Other kind of White out

For a few of my many, many years as a student at UT, I owned a car. There were certain areas on campus where parking was hazardous: you might come back to your car, and it would be gracklized. Eeeew.

And later, when I biked everywhere, there was areas where ones brakes might not work well, because of slick sidewalks. Blech.

WSJ.com - To Scare Off Grackles, Texans Pull Out Guns And Strobe Lights:
As dusk fell here one evening recently, an armed team spread out over the corporate campus of RadioShack Corp. and waited.


Suddenly, high above the downtown skyscrapers, the electric-blue evening sky darkened with a huge swirl of black dots. Soon, a screeching cloud of birds descended, settling on the trees around the building.


One of the armed men pointed his pistol and fired, sending a special noise-making cartridge into the trees, where it exploded with a loud boom. Then the rest of the team opened fire. For the next 45 minutes, this normally quiet place sounded like a war zone, echoing with explosions and screaming missiles as the birds boiled back into the sky in a graceful, fleeing mass.
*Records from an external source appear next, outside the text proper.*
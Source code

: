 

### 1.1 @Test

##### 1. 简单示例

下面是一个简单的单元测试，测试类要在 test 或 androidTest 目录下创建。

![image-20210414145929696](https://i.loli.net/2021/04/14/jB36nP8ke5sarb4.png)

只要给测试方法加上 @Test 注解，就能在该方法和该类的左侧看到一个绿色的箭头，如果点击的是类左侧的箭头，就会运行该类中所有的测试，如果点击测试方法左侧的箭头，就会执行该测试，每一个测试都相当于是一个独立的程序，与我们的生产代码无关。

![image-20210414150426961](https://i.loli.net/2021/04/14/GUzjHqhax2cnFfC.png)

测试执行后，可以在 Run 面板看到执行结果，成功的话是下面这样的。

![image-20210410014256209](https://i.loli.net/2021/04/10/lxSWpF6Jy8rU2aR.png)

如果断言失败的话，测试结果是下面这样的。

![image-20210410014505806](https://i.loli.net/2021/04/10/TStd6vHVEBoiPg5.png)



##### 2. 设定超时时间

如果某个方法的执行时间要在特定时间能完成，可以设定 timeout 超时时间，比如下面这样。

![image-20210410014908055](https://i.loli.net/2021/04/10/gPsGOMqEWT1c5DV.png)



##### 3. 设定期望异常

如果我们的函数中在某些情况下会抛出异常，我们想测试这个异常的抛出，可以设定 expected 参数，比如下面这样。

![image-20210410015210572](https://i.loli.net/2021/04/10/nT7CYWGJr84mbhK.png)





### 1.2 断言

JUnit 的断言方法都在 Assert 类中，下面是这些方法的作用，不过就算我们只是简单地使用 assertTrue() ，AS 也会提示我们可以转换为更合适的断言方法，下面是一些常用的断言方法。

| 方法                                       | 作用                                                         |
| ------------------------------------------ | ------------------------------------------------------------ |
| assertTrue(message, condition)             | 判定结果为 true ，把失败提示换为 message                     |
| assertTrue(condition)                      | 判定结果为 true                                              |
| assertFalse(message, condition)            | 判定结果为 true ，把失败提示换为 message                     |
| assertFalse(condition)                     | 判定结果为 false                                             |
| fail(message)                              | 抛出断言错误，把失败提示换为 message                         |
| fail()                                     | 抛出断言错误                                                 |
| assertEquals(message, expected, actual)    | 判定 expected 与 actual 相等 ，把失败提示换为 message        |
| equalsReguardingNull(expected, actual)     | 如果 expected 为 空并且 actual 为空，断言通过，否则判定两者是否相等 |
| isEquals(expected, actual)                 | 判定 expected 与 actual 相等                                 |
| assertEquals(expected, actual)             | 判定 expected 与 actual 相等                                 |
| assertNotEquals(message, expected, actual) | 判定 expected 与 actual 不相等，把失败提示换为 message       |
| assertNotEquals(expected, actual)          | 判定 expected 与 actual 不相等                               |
It's grackle time in Texas. Millions of the fiendish-looking birds with yellow eyes descend on cities throughout Texas every evening at dusk like a scene from the Alfred Hitchcock horror movie "The Birds." They squawk and screech and coat sidewalks and parking lots with their copious droppings. The mess repulses tourists, ruins paint on cars and creates a health hazard, city officials say.


Cities and businesses spend tens of thousands of dollars each year cleaning up -- and trying to get rid of the pests. But the aggressive birds consistently outwit man's cleverest efforts to scare them away.
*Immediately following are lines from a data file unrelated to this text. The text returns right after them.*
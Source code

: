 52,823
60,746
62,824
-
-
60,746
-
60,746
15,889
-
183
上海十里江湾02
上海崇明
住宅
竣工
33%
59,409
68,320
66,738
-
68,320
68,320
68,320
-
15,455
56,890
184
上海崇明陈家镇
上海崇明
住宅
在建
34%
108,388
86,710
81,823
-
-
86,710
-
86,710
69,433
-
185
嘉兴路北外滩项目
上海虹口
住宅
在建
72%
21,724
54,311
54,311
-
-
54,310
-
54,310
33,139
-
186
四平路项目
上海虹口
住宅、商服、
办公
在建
"They're ugly, but they're smart," says Lincoln St. George, who for 10 years has fought the grackle wars for the city of San Antonio. Grackles have proved unmoved by rubber snakes and plastic owls, recorded bird distress calls, brightly colored balloons, and an assortment of noise and light-makers. One year, Mr. St. George tried suspending a strobe light in the trees, but the grackles "sat there and had a party," he says.


The grackle epidemic peaks this time of year as common grackles migrate from the northern regions of the U.S. and Canada to the state's warmer climate. They join an already huge population of native great-tailed grackles, a large, noisy bird with a 25-inch wingspan, iridescent purplish-black plumage and a V-shaped rudder of a tail. After feeding all day in rural pastures and fields, the grackles gather by the thousand in colonies and head for their favorite roosting spots: cities.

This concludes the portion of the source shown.